Just a thought: Assuming that
- dark skin is a function of melanin content,
- either
- microevolution (here, resulting the separation of a species into various cross-fertile subgroups) includes a “use it or lose it” clause or
- when “birds of a feather flock together” the flocks tend to score more consistently in the Mendelian genetic lottery,
and
- the human race originated somewhere between Tanzania and Iran, spreading out to populate the rest of the planet,
then one can speculate that
- the reason “white” people (pink, actually) have their particular skin color is that
- their ancestors settled in a region that was less battered by the sun, so that the protection afforded by melanin pigmentation was either less necessary or not necessary at all, or
- people of similar skin tone simply sought each other out during the global diaspora.
Which means that
- physically, the one immediately discernible distinction between “white” people and “black” people is not that “black” people lack something. It’s the “whites” who are deficient.
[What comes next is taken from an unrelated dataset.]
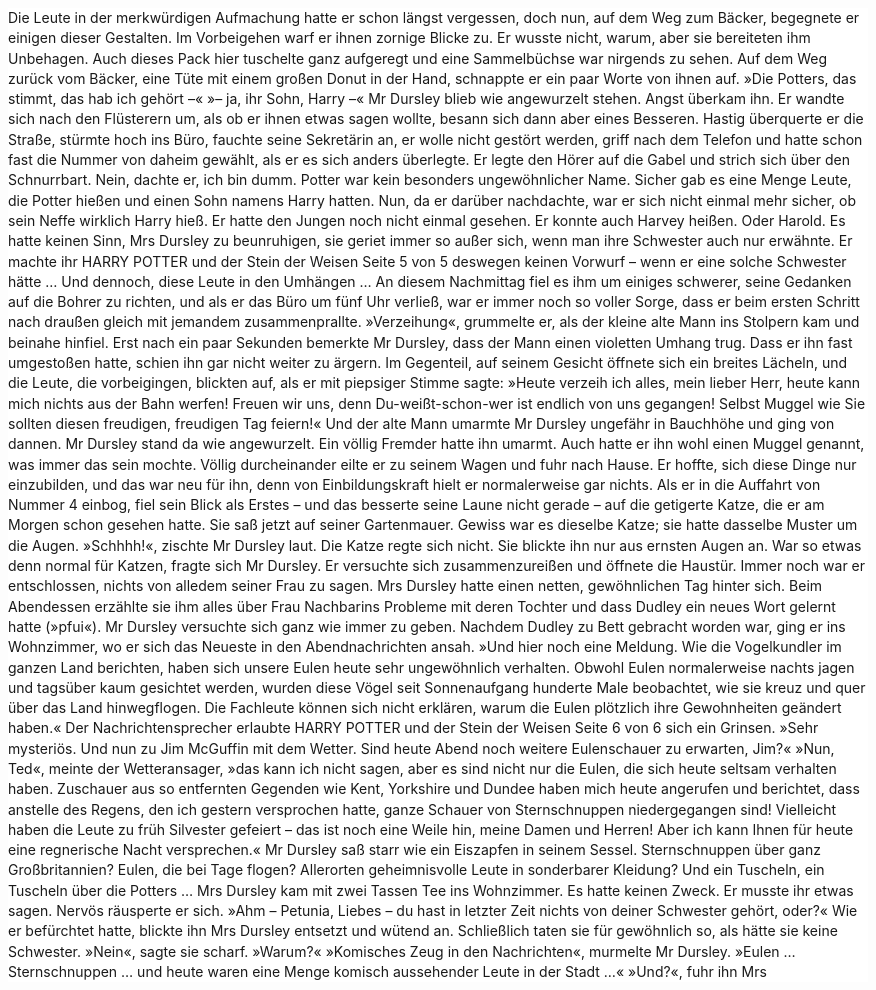 Die Leute in der merkwürdigen Aufmachung hatte er schon längst vergessen, doch nun, auf dem Weg zum Bäcker, begegnete er einigen dieser Gestalten. Im Vorbeigehen warf er ihnen zornige Blicke zu. Er wusste nicht, warum, aber sie bereiteten ihm Unbehagen. Auch dieses Pack hier tuschelte ganz aufgeregt und eine Sammelbüchse war nirgends zu sehen. Auf dem Weg zurück vom Bäcker, eine Tüte mit einem großen Donut in der Hand, schnappte er ein paar Worte von ihnen auf. »Die Potters, das stimmt, das hab ich gehört –« »– ja, ihr Sohn, Harry –« Mr Dursley blieb wie angewurzelt stehen. Angst überkam ihn. Er wandte sich nach den Flüsterern um, als ob er ihnen etwas sagen wollte, besann sich dann aber eines Besseren. Hastig überquerte er die Straße, stürmte hoch ins Büro, fauchte seine Sekretärin an, er wolle nicht gestört werden, griff nach dem Telefon und hatte schon fast die Nummer von daheim gewählt, als er es sich anders überlegte. Er legte den Hörer auf die Gabel und strich sich über den Schnurrbart. Nein, dachte er, ich bin dumm. Potter war kein besonders ungewöhnlicher Name. Sicher gab es eine Menge Leute, die Potter hießen und einen Sohn namens Harry hatten. Nun, da er darüber nachdachte, war er sich nicht einmal mehr sicher, ob sein Neffe wirklich Harry hieß. Er hatte den Jungen noch nicht einmal gesehen. Er konnte auch Harvey heißen. Oder Harold. Es hatte keinen Sinn, Mrs Dursley zu beunruhigen, sie geriet immer so außer sich, wenn man ihre Schwester auch nur erwähnte. Er machte ihr HARRY POTTER und der Stein der Weisen Seite 5 von 5 deswegen keinen Vorwurf – wenn er eine solche Schwester hätte … Und dennoch, diese Leute in den Umhängen … An diesem Nachmittag fiel es ihm um einiges schwerer, seine Gedanken auf die Bohrer zu richten, und als er das Büro um fünf Uhr verließ, war er immer noch so voller Sorge, dass er beim ersten Schritt nach draußen gleich mit jemandem zusammenprallte. »Verzeihung«, grummelte er, als der kleine alte Mann ins Stolpern kam und beinahe hinfiel. Erst nach ein paar Sekunden bemerkte Mr Dursley, dass der Mann einen violetten Umhang trug. Dass er ihn fast umgestoßen hatte, schien ihn gar nicht weiter zu ärgern. Im Gegenteil, auf seinem Gesicht öffnete sich ein breites Lächeln, und die Leute, die vorbeigingen, blickten auf, als er mit piepsiger Stimme sagte: »Heute verzeih ich alles, mein lieber Herr, heute kann mich nichts aus der Bahn werfen! Freuen wir uns, denn Du-weißt-schon-wer ist endlich von uns gegangen! Selbst Muggel wie Sie sollten diesen freudigen, freudigen Tag feiern!« Und der alte Mann umarmte Mr Dursley ungefähr in Bauchhöhe und ging von dannen. Mr Dursley stand da wie angewurzelt. Ein völlig Fremder hatte ihn umarmt. Auch hatte er ihn wohl einen Muggel genannt, was immer das sein mochte. Völlig durcheinander eilte er zu seinem Wagen und fuhr nach Hause. Er hoffte, sich diese Dinge nur einzubilden, und das war neu für ihn, denn von Einbildungskraft hielt er normalerweise gar nichts. Als er in die Auffahrt von Nummer 4 einbog, fiel sein Blick als Erstes – und das besserte seine Laune nicht gerade – auf die getigerte Katze, die er am Morgen schon gesehen hatte. Sie saß jetzt auf seiner Gartenmauer. Gewiss war es dieselbe Katze; sie hatte dasselbe Muster um die Augen. »Schhhh!«, zischte Mr Dursley laut. Die Katze regte sich nicht. Sie blickte ihn nur aus ernsten Augen an. War so etwas denn normal für Katzen, fragte sich Mr Dursley. Er versuchte sich zusammenzureißen und öffnete die Haustür. Immer noch war er entschlossen, nichts von alledem seiner Frau zu sagen. Mrs Dursley hatte einen netten, gewöhnlichen Tag hinter sich. Beim Abendessen erzählte sie ihm alles über Frau Nachbarins Probleme mit deren Tochter und dass Dudley ein neues Wort gelernt hatte (»pfui«). Mr Dursley versuchte sich ganz wie immer zu geben. Nachdem Dudley zu Bett gebracht worden war, ging er ins Wohnzimmer, wo er sich das Neueste in den Abendnachrichten ansah. »Und hier noch eine Meldung. Wie die Vogelkundler im ganzen Land berichten, haben sich unsere Eulen heute sehr ungewöhnlich verhalten. Obwohl Eulen normalerweise nachts jagen und tagsüber kaum gesichtet werden, wurden diese Vögel seit Sonnenaufgang hunderte Male beobachtet, wie sie kreuz und quer über das Land hinwegflogen. Die Fachleute können sich nicht erklären, warum die Eulen plötzlich ihre Gewohnheiten geändert haben.« Der Nachrichtensprecher erlaubte HARRY POTTER und der Stein der Weisen Seite 6 von 6 sich ein Grinsen. »Sehr mysteriös. Und nun zu Jim McGuffin mit dem Wetter. Sind heute Abend noch weitere Eulenschauer zu erwarten, Jim?« »Nun, Ted«, meinte der Wetteransager, »das kann ich nicht sagen, aber es sind nicht nur die Eulen, die sich heute seltsam verhalten haben. Zuschauer aus so entfernten Gegenden wie Kent, Yorkshire und Dundee haben mich heute angerufen und berichtet, dass anstelle des Regens, den ich gestern versprochen hatte, ganze Schauer von Sternschnuppen niedergegangen sind! Vielleicht haben die Leute zu früh Silvester gefeiert – das ist noch eine Weile hin, meine Damen und Herren! Aber ich kann Ihnen für heute eine regnerische Nacht versprechen.« Mr Dursley saß starr wie ein Eiszapfen in seinem Sessel. Sternschnuppen über ganz Großbritannien? Eulen, die bei Tage flogen? Allerorten geheimnisvolle Leute in sonderbarer Kleidung? Und ein Tuscheln, ein Tuscheln über die Potters … Mrs Dursley kam mit zwei Tassen Tee ins Wohnzimmer. Es hatte keinen Zweck. Er musste ihr etwas sagen. Nervös räusperte er sich. »Ahm – Petunia, Liebes – du hast in letzter Zeit nichts von deiner Schwester gehört, oder?« Wie er befürchtet hatte, blickte ihn Mrs Dursley entsetzt und wütend an. Schließlich taten sie für gewöhnlich so, als hätte sie keine Schwester. »Nein«, sagte sie scharf. »Warum?« »Komisches Zeug in den Nachrichten«, murmelte Mr Dursley. »Eulen … Sternschnuppen … und heute waren eine Menge komisch aussehender Leute in der Stadt …« »Und?«, fuhr ihn Mrs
- Certainly in that respect, “white supremacy” has it all bass-ackward. So does anything that hints that lighter-skinned “black” people are to be preferred over darker-skinned. As a pink person, I am deficient in something that my darker-skinned brothers and sisters possess more richly. And they are closer to the original design of humanity than I am.
And finally,
- All those paintings of scenes in and around the Garden of Eden need to be drastically revised in the interest of accuracy. Our first parents should be depicted not in tones of ivory or cream, but of the deepest ebony and obsidian.
I, for one, can hardly wait.
I was taught that people in northern latitudes developed paler skin in order to maximize vitamin D production. This made paler people in those latitudes healthier. In lower latitudes sunburn and possibly skin cancer made people with the same traits far less healthy. Evolution at work.
Understandable and plausible. But whence came this doctrine? Was it an observation, or is it merely a hypothesis to explain present-day observations? To me it appears, at present, to be the latter. I’d like to see the evidence for it.